DIRECTIONS FOR THIS TASK
Select the lines below containing the word "weierstrass".

#### DATA SUPPLIED

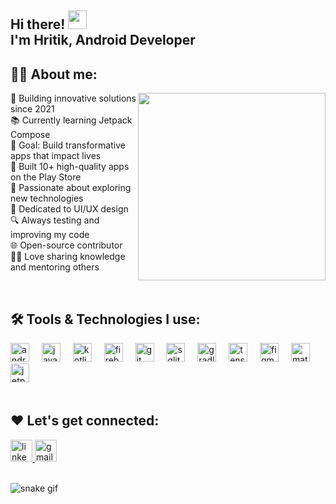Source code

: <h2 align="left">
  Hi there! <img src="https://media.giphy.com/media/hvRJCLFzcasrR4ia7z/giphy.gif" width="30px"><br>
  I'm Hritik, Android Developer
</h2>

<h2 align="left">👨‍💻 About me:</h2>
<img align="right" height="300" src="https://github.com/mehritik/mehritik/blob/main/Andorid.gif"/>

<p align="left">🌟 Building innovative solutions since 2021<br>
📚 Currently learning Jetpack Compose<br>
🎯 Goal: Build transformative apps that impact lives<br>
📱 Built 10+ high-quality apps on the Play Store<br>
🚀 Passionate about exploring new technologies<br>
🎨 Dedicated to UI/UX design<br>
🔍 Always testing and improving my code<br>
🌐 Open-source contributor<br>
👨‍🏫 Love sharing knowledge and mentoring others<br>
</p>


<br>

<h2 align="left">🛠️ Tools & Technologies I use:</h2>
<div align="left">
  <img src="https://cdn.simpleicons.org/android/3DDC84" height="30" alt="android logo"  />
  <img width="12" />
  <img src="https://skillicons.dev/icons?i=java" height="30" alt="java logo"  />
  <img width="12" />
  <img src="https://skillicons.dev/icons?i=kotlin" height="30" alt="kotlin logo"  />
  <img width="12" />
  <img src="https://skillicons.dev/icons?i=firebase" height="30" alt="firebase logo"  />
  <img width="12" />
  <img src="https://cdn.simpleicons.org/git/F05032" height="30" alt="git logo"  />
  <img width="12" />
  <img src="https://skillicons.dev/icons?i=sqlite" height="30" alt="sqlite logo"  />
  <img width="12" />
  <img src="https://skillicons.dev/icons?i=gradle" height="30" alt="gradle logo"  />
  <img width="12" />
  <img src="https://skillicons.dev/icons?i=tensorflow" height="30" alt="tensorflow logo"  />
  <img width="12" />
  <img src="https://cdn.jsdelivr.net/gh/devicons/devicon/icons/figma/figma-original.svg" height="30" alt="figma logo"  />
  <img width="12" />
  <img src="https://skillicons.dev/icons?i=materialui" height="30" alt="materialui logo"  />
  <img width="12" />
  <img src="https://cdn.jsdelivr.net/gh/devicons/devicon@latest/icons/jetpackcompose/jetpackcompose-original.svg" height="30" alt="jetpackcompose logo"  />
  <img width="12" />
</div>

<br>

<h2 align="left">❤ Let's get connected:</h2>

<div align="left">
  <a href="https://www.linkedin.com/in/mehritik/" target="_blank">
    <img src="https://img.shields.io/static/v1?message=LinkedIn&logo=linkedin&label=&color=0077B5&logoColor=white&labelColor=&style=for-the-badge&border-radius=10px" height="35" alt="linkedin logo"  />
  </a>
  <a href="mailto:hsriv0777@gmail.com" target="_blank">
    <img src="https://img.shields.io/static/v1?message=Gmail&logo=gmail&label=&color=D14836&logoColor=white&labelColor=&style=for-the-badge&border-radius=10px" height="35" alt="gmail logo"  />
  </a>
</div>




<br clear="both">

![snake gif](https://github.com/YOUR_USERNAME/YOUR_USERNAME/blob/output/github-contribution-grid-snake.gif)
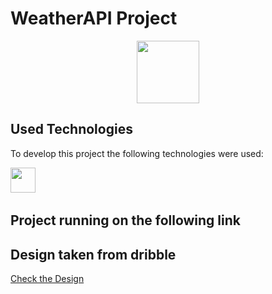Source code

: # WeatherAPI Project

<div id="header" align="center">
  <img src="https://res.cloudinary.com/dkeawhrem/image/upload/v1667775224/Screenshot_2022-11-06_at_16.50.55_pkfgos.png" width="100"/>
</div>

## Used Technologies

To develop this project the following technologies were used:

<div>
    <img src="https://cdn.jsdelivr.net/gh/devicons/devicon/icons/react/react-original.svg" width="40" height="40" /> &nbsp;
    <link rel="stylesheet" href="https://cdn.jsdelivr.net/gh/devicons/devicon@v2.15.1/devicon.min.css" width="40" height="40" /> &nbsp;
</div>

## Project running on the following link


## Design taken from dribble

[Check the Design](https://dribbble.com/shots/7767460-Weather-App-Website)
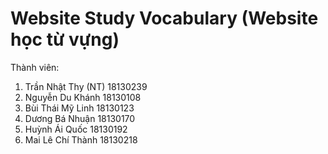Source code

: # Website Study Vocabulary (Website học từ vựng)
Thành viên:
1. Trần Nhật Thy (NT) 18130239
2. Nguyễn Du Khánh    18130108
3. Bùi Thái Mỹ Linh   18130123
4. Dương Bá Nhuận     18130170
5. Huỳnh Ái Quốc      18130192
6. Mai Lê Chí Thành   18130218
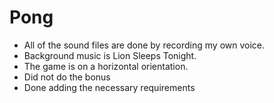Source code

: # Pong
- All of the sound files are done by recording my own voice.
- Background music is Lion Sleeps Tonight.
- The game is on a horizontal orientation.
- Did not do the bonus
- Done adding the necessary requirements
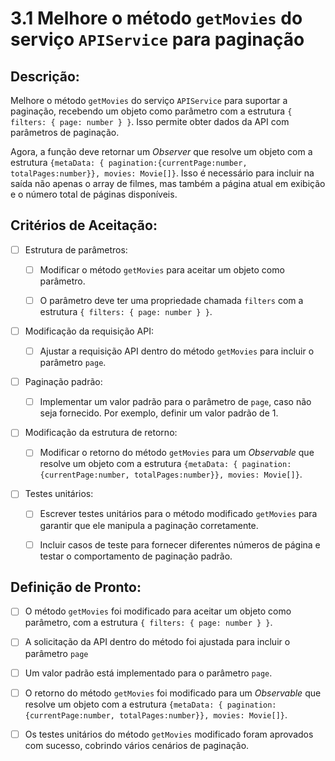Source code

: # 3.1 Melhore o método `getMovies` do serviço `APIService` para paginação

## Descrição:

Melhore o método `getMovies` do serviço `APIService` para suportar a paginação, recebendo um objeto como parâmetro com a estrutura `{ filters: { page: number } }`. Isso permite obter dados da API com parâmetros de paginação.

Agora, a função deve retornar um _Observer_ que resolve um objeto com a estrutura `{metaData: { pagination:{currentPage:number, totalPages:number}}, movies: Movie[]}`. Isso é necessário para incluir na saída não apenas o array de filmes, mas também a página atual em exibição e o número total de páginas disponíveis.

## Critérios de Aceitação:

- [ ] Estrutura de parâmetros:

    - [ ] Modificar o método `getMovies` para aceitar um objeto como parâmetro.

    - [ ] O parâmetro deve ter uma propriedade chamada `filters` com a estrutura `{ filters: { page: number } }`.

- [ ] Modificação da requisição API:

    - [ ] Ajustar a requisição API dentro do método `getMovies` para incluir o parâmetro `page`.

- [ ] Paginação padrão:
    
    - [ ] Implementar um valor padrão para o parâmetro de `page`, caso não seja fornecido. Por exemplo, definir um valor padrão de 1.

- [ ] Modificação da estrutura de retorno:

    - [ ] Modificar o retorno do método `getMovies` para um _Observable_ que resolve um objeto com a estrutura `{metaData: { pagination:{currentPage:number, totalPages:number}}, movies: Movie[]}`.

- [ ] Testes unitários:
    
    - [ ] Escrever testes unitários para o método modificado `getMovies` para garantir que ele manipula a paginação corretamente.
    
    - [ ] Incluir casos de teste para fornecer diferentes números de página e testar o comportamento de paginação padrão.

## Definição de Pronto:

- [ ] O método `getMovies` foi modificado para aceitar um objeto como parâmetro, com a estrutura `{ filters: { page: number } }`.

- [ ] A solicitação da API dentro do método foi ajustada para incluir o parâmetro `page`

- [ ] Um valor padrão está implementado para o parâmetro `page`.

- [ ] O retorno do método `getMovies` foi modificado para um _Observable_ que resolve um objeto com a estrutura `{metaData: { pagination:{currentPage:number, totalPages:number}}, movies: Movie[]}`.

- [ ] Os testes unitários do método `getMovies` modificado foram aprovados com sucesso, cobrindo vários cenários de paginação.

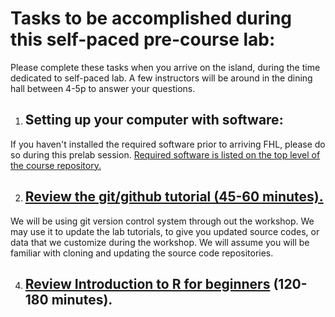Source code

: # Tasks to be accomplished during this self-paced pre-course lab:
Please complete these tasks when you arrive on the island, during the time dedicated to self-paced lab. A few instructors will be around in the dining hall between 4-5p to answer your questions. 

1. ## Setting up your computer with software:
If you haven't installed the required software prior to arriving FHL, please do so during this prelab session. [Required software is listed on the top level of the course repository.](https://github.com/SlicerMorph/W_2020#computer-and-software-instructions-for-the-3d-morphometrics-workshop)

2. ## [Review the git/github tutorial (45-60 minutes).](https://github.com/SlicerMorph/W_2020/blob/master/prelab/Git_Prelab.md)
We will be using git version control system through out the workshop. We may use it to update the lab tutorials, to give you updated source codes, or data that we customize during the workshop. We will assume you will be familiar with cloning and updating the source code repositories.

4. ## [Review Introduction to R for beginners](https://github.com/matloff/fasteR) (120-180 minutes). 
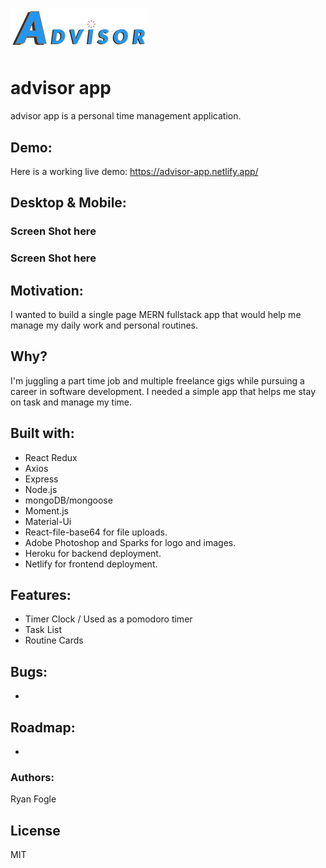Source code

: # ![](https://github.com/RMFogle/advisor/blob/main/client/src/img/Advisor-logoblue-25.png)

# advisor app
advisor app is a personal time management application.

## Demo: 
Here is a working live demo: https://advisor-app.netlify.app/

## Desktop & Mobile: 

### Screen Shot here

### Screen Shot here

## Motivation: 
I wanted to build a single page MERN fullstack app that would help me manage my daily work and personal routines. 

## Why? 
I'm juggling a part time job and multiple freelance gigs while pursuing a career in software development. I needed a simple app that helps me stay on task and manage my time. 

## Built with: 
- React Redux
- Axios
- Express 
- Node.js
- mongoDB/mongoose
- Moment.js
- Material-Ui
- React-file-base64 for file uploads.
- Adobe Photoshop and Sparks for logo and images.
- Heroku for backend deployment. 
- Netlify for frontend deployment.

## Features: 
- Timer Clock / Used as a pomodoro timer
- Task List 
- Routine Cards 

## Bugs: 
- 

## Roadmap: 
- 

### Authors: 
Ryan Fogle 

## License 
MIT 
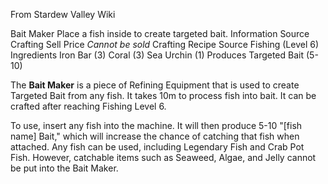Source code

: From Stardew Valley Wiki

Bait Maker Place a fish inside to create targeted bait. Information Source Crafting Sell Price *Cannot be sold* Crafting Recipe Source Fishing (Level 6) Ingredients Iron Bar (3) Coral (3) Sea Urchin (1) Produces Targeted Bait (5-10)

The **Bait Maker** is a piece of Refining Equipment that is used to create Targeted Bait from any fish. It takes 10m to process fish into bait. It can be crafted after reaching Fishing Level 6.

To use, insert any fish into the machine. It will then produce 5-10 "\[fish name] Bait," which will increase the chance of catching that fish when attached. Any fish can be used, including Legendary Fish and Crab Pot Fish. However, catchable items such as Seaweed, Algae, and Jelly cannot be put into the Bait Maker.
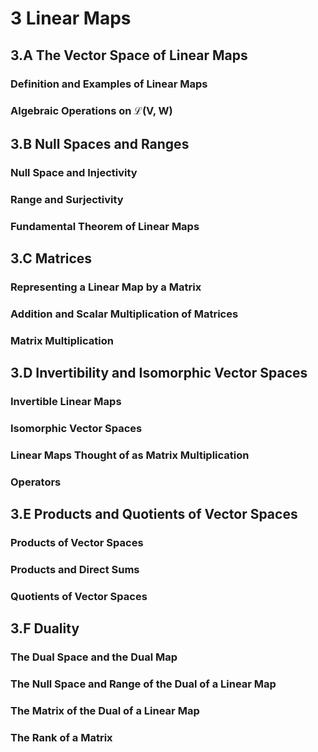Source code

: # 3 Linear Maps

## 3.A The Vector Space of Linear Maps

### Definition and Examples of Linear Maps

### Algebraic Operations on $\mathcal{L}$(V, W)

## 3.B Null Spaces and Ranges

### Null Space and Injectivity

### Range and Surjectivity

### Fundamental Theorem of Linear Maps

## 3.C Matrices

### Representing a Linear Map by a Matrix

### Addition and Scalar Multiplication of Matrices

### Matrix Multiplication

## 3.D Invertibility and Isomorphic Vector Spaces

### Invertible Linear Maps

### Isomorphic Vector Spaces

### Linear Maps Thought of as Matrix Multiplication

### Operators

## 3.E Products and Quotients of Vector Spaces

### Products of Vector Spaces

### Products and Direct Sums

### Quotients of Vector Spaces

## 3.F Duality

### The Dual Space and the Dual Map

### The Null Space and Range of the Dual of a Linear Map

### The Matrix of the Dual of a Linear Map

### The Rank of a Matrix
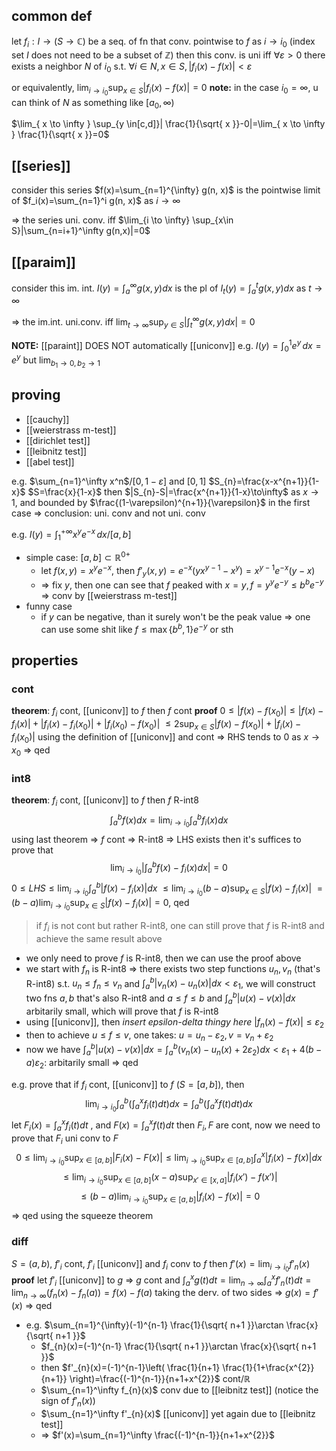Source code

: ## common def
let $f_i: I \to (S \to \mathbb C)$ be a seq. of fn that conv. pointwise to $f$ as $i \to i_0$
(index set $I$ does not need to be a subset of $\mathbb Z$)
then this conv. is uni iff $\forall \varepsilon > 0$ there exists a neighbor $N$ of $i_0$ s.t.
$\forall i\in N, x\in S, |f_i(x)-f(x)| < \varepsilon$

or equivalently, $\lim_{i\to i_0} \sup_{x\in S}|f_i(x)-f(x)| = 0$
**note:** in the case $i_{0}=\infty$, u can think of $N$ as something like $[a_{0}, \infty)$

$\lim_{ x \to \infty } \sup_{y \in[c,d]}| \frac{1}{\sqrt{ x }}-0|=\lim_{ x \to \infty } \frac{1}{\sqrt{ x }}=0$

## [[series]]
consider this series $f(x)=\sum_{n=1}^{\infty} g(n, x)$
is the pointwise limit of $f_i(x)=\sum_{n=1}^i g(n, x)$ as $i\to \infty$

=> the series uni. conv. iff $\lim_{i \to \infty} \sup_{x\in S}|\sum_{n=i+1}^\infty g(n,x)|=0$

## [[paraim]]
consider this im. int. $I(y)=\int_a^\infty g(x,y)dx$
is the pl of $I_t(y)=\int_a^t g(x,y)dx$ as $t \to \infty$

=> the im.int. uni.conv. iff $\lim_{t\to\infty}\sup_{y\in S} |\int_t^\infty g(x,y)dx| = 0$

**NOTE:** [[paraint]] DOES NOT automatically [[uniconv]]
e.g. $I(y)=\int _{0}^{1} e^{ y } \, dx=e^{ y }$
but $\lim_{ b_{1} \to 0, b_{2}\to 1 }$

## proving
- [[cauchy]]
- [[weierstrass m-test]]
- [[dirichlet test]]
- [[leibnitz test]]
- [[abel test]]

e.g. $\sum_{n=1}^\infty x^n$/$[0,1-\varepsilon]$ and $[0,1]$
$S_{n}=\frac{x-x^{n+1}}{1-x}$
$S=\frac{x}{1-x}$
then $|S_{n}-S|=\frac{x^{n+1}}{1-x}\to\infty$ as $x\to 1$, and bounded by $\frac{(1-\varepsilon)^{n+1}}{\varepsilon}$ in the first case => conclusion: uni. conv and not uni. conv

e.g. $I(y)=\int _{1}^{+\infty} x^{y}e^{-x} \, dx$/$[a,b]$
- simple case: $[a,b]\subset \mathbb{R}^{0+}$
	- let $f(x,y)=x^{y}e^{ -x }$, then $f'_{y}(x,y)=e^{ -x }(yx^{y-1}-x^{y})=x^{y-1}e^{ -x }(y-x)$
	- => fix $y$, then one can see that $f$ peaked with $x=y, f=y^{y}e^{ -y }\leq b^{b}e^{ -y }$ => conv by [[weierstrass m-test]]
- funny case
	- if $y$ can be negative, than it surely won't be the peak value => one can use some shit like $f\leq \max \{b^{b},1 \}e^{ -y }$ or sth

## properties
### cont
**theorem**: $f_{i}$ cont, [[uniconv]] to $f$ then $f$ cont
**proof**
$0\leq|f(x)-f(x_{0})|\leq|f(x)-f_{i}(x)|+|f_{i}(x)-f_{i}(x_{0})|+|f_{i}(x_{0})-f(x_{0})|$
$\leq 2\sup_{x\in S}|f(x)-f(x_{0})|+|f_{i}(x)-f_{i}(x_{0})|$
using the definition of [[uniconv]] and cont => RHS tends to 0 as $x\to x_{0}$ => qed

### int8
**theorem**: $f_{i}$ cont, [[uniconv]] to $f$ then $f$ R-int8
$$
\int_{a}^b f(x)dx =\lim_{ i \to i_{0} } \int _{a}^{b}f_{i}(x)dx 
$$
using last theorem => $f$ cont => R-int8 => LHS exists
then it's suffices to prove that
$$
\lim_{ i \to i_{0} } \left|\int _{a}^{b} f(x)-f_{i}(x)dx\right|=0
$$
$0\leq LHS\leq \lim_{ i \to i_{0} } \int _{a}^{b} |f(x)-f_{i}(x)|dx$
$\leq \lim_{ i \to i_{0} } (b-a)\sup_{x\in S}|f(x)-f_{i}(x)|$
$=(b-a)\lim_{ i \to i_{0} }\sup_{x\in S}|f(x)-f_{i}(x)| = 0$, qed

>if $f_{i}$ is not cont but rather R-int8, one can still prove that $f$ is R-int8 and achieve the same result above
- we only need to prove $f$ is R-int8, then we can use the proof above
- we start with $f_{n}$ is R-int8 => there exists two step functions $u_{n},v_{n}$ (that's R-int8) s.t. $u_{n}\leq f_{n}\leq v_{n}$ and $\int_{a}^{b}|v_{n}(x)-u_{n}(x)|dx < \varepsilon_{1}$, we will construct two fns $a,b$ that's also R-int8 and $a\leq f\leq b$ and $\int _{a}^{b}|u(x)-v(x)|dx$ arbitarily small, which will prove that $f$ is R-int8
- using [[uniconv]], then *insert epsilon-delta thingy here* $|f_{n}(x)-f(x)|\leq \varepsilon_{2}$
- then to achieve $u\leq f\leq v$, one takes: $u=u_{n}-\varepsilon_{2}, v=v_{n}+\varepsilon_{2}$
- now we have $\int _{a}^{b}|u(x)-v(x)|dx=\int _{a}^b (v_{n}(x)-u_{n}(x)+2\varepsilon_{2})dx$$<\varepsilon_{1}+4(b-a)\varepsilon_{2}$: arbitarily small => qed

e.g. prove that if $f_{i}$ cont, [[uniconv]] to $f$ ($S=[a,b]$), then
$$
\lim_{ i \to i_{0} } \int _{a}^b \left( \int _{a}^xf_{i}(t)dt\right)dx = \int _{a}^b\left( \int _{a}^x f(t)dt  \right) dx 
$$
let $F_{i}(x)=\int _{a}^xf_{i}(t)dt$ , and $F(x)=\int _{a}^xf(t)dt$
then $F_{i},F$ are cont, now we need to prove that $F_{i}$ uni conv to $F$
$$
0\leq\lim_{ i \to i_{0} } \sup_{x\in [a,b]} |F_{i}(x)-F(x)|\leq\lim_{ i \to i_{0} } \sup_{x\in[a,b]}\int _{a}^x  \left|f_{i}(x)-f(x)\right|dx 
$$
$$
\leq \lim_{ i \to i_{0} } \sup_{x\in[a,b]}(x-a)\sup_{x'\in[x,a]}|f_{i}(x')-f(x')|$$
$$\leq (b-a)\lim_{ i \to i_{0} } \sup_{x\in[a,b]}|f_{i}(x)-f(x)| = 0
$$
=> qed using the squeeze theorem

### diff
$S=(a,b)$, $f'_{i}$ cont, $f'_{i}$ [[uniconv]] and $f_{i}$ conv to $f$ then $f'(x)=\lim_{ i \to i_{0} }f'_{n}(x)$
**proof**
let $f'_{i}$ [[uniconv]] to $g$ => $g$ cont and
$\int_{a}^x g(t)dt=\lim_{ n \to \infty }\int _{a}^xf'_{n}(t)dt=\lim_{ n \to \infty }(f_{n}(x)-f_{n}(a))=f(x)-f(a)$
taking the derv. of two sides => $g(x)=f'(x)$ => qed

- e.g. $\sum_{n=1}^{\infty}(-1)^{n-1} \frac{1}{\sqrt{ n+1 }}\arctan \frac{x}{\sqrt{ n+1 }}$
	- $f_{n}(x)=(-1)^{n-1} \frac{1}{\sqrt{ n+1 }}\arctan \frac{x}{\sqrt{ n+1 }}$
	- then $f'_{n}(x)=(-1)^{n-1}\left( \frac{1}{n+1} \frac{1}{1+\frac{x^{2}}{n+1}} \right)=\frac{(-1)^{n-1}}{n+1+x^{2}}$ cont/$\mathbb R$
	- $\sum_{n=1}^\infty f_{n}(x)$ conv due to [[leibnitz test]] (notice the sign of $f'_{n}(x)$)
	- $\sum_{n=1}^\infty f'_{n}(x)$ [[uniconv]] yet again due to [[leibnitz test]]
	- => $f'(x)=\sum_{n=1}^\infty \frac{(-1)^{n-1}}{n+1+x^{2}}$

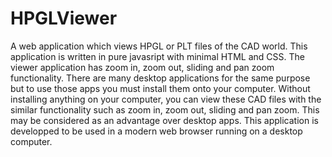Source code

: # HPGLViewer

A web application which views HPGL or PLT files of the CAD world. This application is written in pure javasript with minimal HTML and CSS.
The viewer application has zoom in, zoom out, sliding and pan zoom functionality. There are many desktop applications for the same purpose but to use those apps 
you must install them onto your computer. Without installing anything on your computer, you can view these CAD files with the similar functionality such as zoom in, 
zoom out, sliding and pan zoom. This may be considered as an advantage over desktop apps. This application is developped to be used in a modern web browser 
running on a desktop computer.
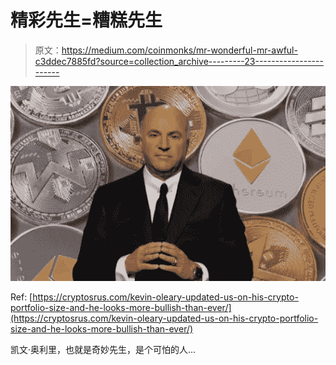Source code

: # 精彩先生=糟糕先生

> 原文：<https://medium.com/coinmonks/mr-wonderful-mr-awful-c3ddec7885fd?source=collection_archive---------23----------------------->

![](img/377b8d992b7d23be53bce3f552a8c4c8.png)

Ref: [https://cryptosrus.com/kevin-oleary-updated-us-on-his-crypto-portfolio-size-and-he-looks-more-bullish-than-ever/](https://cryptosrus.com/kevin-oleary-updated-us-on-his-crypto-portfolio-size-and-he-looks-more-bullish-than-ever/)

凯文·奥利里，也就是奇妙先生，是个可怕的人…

########

ANSWER TO THIS PROBLEM
- [[weierstrass m-test]]
	- => fix $y$, then one can see that $f$ peaked with $x=y, f=y^{y}e^{ -y }\leq b^{b}e^{ -y }$ => conv by [[weierstrass m-test]]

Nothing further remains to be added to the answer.